What do employees want?

Employees are looking to their employers for support in achieving their financial goals. Our research found that over 40% of employees would appreciate greater employer support towards saving for a holiday and buying a house, yet just 12% and 4% respectively feel that they are supported by their organisations to reach these goals. It’s then not surprising to see that only 10% of UK employers currently have a financial wellness strategy in place. While almost all employers offer pensions plans and life assurance, very few offer the kind of support that can improve employees’ current financial situations. These traditional, long-term benefits can have little meaning for employees, who are encountering financial challenges day-to-day. Employers need to revaluate how they’re approaching financial wellness and consider whether what they’re offering is really appropriate.

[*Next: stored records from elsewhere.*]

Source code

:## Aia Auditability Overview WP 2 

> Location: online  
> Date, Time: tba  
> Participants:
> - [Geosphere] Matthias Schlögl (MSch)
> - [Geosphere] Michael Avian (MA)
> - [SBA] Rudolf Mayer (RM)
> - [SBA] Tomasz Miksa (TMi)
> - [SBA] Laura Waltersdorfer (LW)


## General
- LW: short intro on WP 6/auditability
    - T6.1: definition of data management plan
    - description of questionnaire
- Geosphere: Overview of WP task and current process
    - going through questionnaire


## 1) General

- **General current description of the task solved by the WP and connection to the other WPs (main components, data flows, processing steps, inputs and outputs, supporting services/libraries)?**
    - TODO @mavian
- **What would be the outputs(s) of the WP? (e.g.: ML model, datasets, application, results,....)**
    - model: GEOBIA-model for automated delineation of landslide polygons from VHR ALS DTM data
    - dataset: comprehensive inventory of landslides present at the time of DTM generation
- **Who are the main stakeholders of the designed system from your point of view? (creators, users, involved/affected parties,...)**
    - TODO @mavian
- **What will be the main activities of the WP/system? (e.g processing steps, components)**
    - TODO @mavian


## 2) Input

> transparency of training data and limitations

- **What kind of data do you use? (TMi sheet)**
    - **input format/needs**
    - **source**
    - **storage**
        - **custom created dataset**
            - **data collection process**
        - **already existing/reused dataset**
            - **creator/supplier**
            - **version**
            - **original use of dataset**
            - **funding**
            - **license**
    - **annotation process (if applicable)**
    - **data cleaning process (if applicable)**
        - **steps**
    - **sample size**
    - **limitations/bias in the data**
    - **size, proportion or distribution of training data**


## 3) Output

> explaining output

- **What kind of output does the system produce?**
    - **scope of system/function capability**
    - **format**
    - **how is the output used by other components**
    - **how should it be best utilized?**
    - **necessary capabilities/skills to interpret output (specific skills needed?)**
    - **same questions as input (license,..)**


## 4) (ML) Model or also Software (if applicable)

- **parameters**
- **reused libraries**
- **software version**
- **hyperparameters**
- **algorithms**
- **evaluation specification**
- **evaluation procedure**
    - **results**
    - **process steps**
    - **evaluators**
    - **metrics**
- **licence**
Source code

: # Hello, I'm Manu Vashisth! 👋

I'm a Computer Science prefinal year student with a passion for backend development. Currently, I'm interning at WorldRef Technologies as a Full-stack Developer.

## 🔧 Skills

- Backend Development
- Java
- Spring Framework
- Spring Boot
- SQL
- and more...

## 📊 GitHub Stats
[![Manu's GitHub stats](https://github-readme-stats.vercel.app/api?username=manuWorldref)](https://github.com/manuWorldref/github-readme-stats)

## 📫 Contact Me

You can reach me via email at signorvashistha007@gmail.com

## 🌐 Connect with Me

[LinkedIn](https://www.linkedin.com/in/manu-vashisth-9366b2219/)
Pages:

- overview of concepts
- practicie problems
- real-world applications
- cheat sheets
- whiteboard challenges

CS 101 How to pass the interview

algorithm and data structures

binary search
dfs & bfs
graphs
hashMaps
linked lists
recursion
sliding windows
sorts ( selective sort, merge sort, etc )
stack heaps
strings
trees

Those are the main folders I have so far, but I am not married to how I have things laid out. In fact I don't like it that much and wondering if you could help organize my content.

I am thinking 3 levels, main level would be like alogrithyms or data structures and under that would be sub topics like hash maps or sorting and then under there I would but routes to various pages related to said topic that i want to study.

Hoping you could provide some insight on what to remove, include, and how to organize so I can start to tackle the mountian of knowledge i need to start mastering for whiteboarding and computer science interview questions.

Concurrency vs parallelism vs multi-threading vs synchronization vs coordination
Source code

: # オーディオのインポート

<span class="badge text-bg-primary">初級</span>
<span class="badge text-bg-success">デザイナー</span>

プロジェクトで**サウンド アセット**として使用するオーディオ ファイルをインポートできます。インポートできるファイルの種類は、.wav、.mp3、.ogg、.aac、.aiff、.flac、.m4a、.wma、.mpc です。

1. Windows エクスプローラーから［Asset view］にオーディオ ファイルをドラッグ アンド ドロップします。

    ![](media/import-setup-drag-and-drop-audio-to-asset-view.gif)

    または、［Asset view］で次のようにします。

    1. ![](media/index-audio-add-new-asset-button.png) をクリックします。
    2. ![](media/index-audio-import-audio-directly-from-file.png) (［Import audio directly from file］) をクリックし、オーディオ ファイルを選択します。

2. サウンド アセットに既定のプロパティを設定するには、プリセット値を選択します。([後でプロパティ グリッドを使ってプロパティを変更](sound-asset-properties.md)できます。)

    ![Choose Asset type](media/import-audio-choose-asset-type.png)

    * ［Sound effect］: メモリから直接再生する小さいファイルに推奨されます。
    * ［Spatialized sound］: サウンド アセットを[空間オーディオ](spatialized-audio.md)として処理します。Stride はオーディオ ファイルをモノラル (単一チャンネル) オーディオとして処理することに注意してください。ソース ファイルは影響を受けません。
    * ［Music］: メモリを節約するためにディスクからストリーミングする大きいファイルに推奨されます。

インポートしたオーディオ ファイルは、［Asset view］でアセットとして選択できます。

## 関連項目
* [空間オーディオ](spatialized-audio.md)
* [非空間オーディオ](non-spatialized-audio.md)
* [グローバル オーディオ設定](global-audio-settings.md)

Why is there a disconnect?

For employers, there are a number of factors that hold them back from providing more support. These include a lack of understanding, as our research found that 64% of employers are unsure about how much financial support, beyond mandatory salary and pensions, they should provide. 42% of employers expressed concern over the risk of getting too involved in employees’ affairs, and 25% were worried about the cost of scheme implementation. But, employers’ reticence to implement a financial wellness strategy is a real missed opportunity to engage with their people, as employees of all ages are crying out for more financial support. There’s a myth to dispel that these initiatives are too costly or would mean employers get too involved in employees’ personal finances – it’s may simply be a case of employers enabling easy access to self-service tools through technology.

What can employers do?

Financial concerns have a significant impact on engagement and productivity – so it’s imperative for organisations to take action and address this disconnect to make sure they are getting the best from their employees. Technology enables employers to empower and educate their employees – without actually getting involved in their financial affairs. Offering benefits in the form of saving, budgeting and financial education tools presents employers with an invaluable opportunity to not only connect with their employees, but to provide the financial support they are really looking for.

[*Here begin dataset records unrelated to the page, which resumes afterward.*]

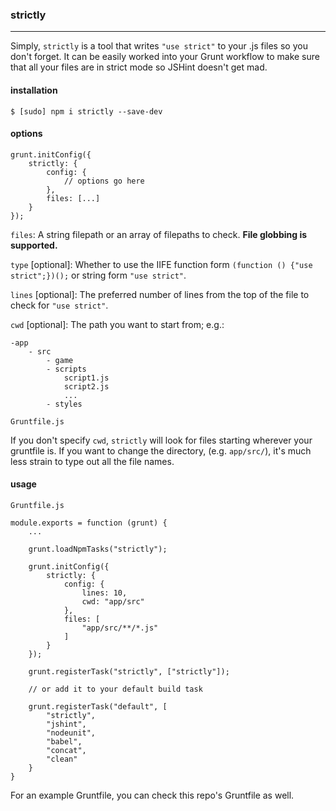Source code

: ### strictly
-----

Simply, `strictly` is a tool that writes `"use strict"` to your .js files so you don't forget. It can be easily worked
into your Grunt workflow to make sure that all your files are in strict mode so JSHint doesn't get mad.


#### installation
`$ [sudo] npm i strictly --save-dev`


#### options

    grunt.initConfig({
        strictly: {
            config: {
                // options go here
            },
            files: [...]
        }
    });

`files`: A string filepath or an array of filepaths to check. **File globbing is supported.**

`type` [optional]: Whether to use the IIFE function form `(function () {"use strict";})();` or string form `"use strict"`.

`lines` [optional]: The preferred number of lines from the top of the file to check for `"use strict"`.

`cwd` [optional]: The path you want to start from; e.g.:

    -app
        - src
            - game
            - scripts
                script1.js
                script2.js
                ...
            - styles
            
    Gruntfile.js

If you don't specify `cwd`, `strictly` will look for files starting wherever your gruntfile is. If you want to change the
directory, (e.g. `app/src/`), it's much less strain to type out all the file names.

#### usage

    Gruntfile.js
    
    module.exports = function (grunt) {
        ... 
        
        grunt.loadNpmTasks("strictly");
        
        grunt.initConfig({
            strictly: {
                config: {
                    lines: 10,
                    cwd: "app/src"
                },
                files: [
                    "app/src/**/*.js"
                ]
            }
        });
            
        grunt.registerTask("strictly", ["strictly"]);
        
        // or add it to your default build task
        
        grunt.registerTask("default", [
            "strictly",
            "jshint", 
            "nodeunit",
            "babel",
            "concat",
            "clean"
        }
    }
    
For an example Gruntfile, you can check this repo's Gruntfile as well.
         
        
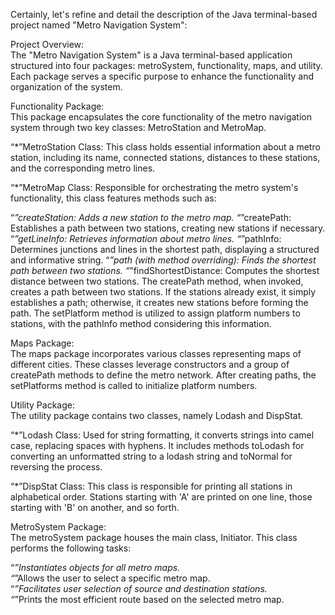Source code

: 
Certainly, let's refine and detail the description of the Java terminal-based project named "Metro Navigation System":<br>

Project Overview:<br>
The "Metro Navigation System" is a Java terminal-based application structured into four packages: metroSystem, functionality, maps, and utility. Each package serves a specific purpose to enhance the functionality and organization of the system.<br>

Functionality Package:<br>
This package encapsulates the core functionality of the metro navigation system through two key classes: MetroStation and MetroMap.<br>

“*”MetroStation Class: This class holds essential information about a metro station, including its name, connected stations, distances to these stations, and the corresponding metro lines.<br>

“*”MetroMap Class: Responsible for orchestrating the metro system's functionality, this class features methods such as:<br>

“*”createStation: Adds a new station to the metro map.
“*”createPath: Establishes a path between two stations, creating new stations if necessary.
“*”getLineInfo: Retrieves information about metro lines.
“*”pathInfo: Determines junctions and lines in the shortest path, displaying a structured and informative string.
“*”path (with method overriding): Finds the shortest path between two stations.
“*”findShortestDistance: Computes the shortest distance between two stations.
The createPath method, when invoked, creates a path between two stations. If the stations already exist, it simply establishes a path; otherwise, it creates new stations before forming the path. The setPlatform method is utilized to assign platform numbers to stations, with the pathInfo method considering this information.

Maps Package:<br>
The maps package incorporates various classes representing maps of different cities. These classes leverage constructors and a group of createPath methods to define the metro network. After creating paths, the setPlatforms method is called to initialize platform numbers.

Utility Package:<br>
The utility package contains two classes, namely Lodash and DispStat.

“*”Lodash Class: Used for string formatting, it converts strings into camel case, replacing spaces with hyphens. It includes methods toLodash for converting an unformatted string to a lodash string and toNormal for reversing the process.

“*”DispStat Class: This class is responsible for printing all stations in alphabetical order. Stations starting with 'A' are printed on one line, those starting with 'B' on another, and so forth.

MetroSystem Package:<br>
The metroSystem package houses the main class, Initiator. This class performs the following tasks:

“*”Instantiates objects for all metro maps.<br>
“*”Allows the user to select a specific metro map.<br>
“*”Facilitates user selection of source and destination stations.<br>
“*”Prints the most efficient route based on the selected metro map.<br>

The market is also making it easier for employers to offer financial support, with an increasing range of fintech providers offering more sophisticated packages – from saving schemes to monthly budgeting tools. However, few employers are taking full advantage of these. Less than a third of UK organisations offer debt counselling, and less than a fifth offer debt management or consolidation services.

In summary

The good news is that the tide is turning. While just 34% of UK employers currently provide financial wellness schemes, 51% have plans to do so. Last month’s Budget, saw policy makers acknowledge that many UK households are experiencing financial hardship, with measures to ease the strain such as the abolition of stamp duty on properties up to £300,000, proposed. Employers need to follow their lead, and recognise that in today’s climate employees have a need for much wider-ranging financial support, easily delivered and managed through technology. By connecting employees to tools that will help them manage their own finances, organizations have an easy and scalable way to take advantage of the difference a well-delivered financial wellness strategy can make.